第157話 詐欺師としての本領発揮

 ゾルドは真剣な表情をして語りだした。


「まず、私はシューガとの直接対決を望んでいます。理由は単純です」


 ゾルドは隣に座るジャックの肩に手を置く。


「私の子供かシューガの子供かの違いはありますが、実質的にはどちらも私の子供。二つの陣営に分かれて戦えば、当然子供達も殺し合う事になるでしょう。それだけは避けたいのです」


 ゾルドの言葉を聞いて、カズコ達は少し悲しい顔をする。

 シューガは自分の子供達を戦わせる事に抵抗がない。

 これでは、どちらが天神なのかがわからなくなってしまう。

 ただ一人。

 ゾルドがロンドンで何をしていて、何を考えていたのか知っているニーズヘッグだけが、心の中で”お前がそれを言うのか?”と思っていた。


「この戦いで傷付くのは、私とシューガだけで十分です。
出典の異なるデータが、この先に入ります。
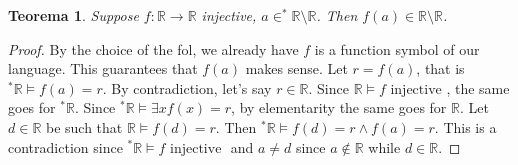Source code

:\documentclass[11pt,a4paper]{article}
\newtheorem{theorem}{Teorema}
\theoremstyle{definition}
\theoremstyle{remark}
\begin{document}
\begin{theorem}

	Suppose $f: \mathbb{R} \to \mathbb{R}$ injective, $a \in ^{*}\mathbb{R} \setminus \mathbb{R}$. Then $f(a) \in \mathbb{R} \setminus \mathbb{R}$.

\end{theorem}

\begin{proof}

	By the choice of the fol, we already have $f$ is a function symbol of our language. This guarantees that $f(a)$ makes sense.
	Let $r = f(a)$, that is $^{*} \mathbb{R} \models f(a) = r$. By contradiction, let's say $r \in \mathbb{R}$.
	Since $\mathbb{R} \models f \text{ injective }$, the same goes for $^{*} \mathbb{R}$.
	Since $^{*}\mathbb{R} \models \exists x f(x) = r$, by elementarity the same goes for $\mathbb{R}$.
	Let $d \in \mathbb{R}$ be such that $\mathbb{R} \models f(d) = r$.
	Then $^{*}\mathbb{R} \models f(d) = r \land f(a) = r$. This is a contradiction since $^{*}\mathbb{R} \models f \text{ injective }$ and 
	$a \not = d$ since $a \not \in \mathbb{R}$ while $d \in \mathbb{R}$.

\end{proof}
\end{document}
むやみやたらに多くの人々を巻き込むような事はしたくありません。主義主張が異なるからといって、お互い総出で殺し合う必要はないでしょう。一騎打ちで決めれば被害は最小限で終わります」


 ゾルドは情に訴えた。


 ――父として、子供を殺し合わせたくない。

 ――神として、人々を殺し合わせたくない。


 人々が求める神の理想像に近い姿を演じる事で、女色に溺れるシューガとの違いを際立たせるためだ。

 最初は小さな動揺でも、揺さぶり続ける事で大きな揺れとなる。


「先ほど同一の存在と言っていました。ですが、同一の存在ならば、なぜ主義主張が異なるのですか?」


 カズコが浮かんだ疑問を質問する。


「その疑問はごもっとも。私自身疑問に思った事もあります。ですが、こちらにいるホスエのお陰で気付く事ができました」

「えっ、僕――私ですか?」


 突然、自分の名前を出された事でホスエは驚いた。

 こんな場面で自分の名前が出て来るとは思いも寄らなかったからだ。

 しかも、神の主義主張などに関わった覚えが無い。

 自分が何をしたのか。

 この場にいる誰よりも気になっていた。


「ホスエに以前”神がみんなをどう導くかじゃなくて、みんなで神をどう導くかみたいな勝負になってるね”と言われました。その時、気付いたのです。なぜ同じ人格を二つに分けたのかを……」

「なんでだ?」


 ミツオが話を先へと促す。

 それだけ気になっているのだろう。


「千年前と違って、今回は神がこの世界の未来を決めるのではない。この世界の住人が決めるのだと気付きました。だから、私とシューガを応援する者の影響で主義主張が異なるのです」


 そこで言葉を切り、ニーズヘッグの方を向く。


「ニーズヘッグは戦いを望まない私の尻を叩き、発破を掛けてくれました。そのお陰で覚悟を決める事ができました」


 物は言いようである。

 女色に耽り、愛想を尽かされて追い出された事も、言い方を変えるだけで美談のように聞こえてしまう。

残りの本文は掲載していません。